| Exercise objective |
The response should be an exact transcription of the data below, free of images.

| Raw data |
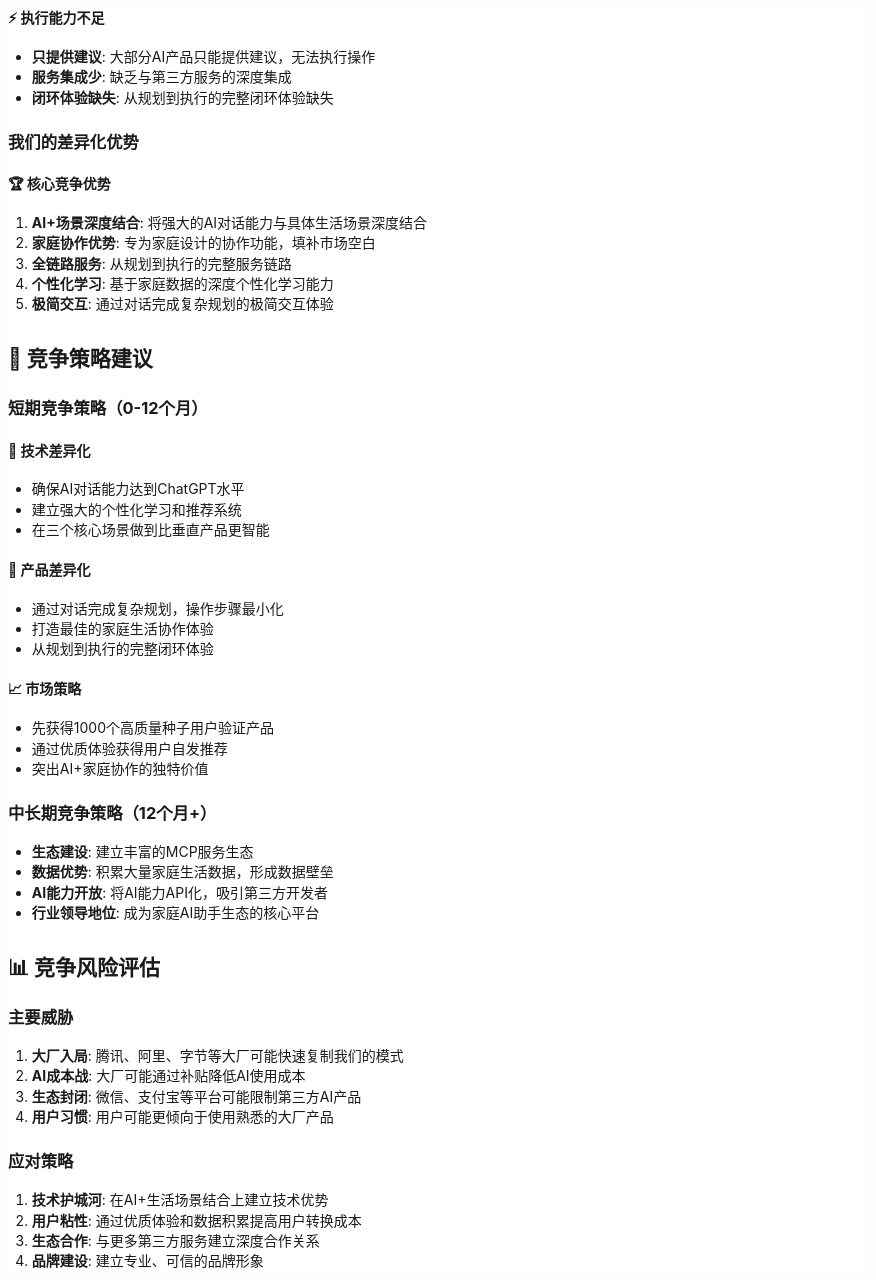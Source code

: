 #### ⚡ 执行能力不足
- **只提供建议**: 大部分AI产品只能提供建议，无法执行操作
- **服务集成少**: 缺乏与第三方服务的深度集成
- **闭环体验缺失**: 从规划到执行的完整闭环体验缺失

### 我们的差异化优势

#### 🏆 核心竞争优势
1. **AI+场景深度结合**: 将强大的AI对话能力与具体生活场景深度结合
2. **家庭协作优势**: 专为家庭设计的协作功能，填补市场空白
3. **全链路服务**: 从规划到执行的完整服务链路
4. **个性化学习**: 基于家庭数据的深度个性化学习能力
5. **极简交互**: 通过对话完成复杂规划的极简交互体验

## 🎯 竞争策略建议

### 短期竞争策略（0-12个月）

#### 🎯 技术差异化
- 确保AI对话能力达到ChatGPT水平
- 建立强大的个性化学习和推荐系统
- 在三个核心场景做到比垂直产品更智能

#### 📱 产品差异化
- 通过对话完成复杂规划，操作步骤最小化
- 打造最佳的家庭生活协作体验
- 从规划到执行的完整闭环体验

#### 📈 市场策略
- 先获得1000个高质量种子用户验证产品
- 通过优质体验获得用户自发推荐
- 突出AI+家庭协作的独特价值

### 中长期竞争策略（12个月+）
- **生态建设**: 建立丰富的MCP服务生态
- **数据优势**: 积累大量家庭生活数据，形成数据壁垒
- **AI能力开放**: 将AI能力API化，吸引第三方开发者
- **行业领导地位**: 成为家庭AI助手生态的核心平台

## 📊 竞争风险评估

### 主要威胁
1. **大厂入局**: 腾讯、阿里、字节等大厂可能快速复制我们的模式
2. **AI成本战**: 大厂可能通过补贴降低AI使用成本
3. **生态封闭**: 微信、支付宝等平台可能限制第三方AI产品
4. **用户习惯**: 用户可能更倾向于使用熟悉的大厂产品

### 应对策略
1. **技术护城河**: 在AI+生活场景结合上建立技术优势
2. **用户粘性**: 通过优质体验和数据积累提高用户转换成本
3. **生态合作**: 与更多第三方服务建立深度合作关系
4. **品牌建设**: 建立专业、可信的品牌形象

| Problem solution |
Source code

: #### ⚡ 执行能力不足
- **只提供建议**: 大部分AI产品只能提供建议，无法执行操作
- **服务集成少**: 缺乏与第三方服务的深度集成
- **闭环体验缺失**: 从规划到执行的完整闭环体验缺失

### 我们的差异化优势

#### 🏆 核心竞争优势
1. **AI+场景深度结合**: 将强大的AI对话能力与具体生活场景深度结合
2. **家庭协作优势**: 专为家庭设计的协作功能，填补市场空白
3. **全链路服务**: 从规划到执行的完整服务链路
4. **个性化学习**: 基于家庭数据的深度个性化学习能力
5. **极简交互**: 通过对话完成复杂规划的极简交互体验

## 🎯 竞争策略建议

### 短期竞争策略（0-12个月）

#### 🎯 技术差异化
- 确保AI对话能力达到ChatGPT水平
- 建立强大的个性化学习和推荐系统
- 在三个核心场景做到比垂直产品更智能

#### 📱 产品差异化
- 通过对话完成复杂规划，操作步骤最小化
- 打造最佳的家庭生活协作体验
- 从规划到执行的完整闭环体验

#### 📈 市场策略
- 先获得1000个高质量种子用户验证产品
- 通过优质体验获得用户自发推荐
- 突出AI+家庭协作的独特价值

### 中长期竞争策略（12个月+）
- **生态建设**: 建立丰富的MCP服务生态
- **数据优势**: 积累大量家庭生活数据，形成数据壁垒
- **AI能力开放**: 将AI能力API化，吸引第三方开发者
- **行业领导地位**: 成为家庭AI助手生态的核心平台

## 📊 竞争风险评估

### 主要威胁
1. **大厂入局**: 腾讯、阿里、字节等大厂可能快速复制我们的模式
2. **AI成本战**: 大厂可能通过补贴降低AI使用成本
3. **生态封闭**: 微信、支付宝等平台可能限制第三方AI产品
4. **用户习惯**: 用户可能更倾向于使用熟悉的大厂产品

### 应对策略
1. **技术护城河**: 在AI+生活场景结合上建立技术优势
2. **用户粘性**: 通过优质体验和数据积累提高用户转换成本
3. **生态合作**: 与更多第三方服务建立深度合作关系
4. **品牌建设**: 建立专业、可信的品牌形象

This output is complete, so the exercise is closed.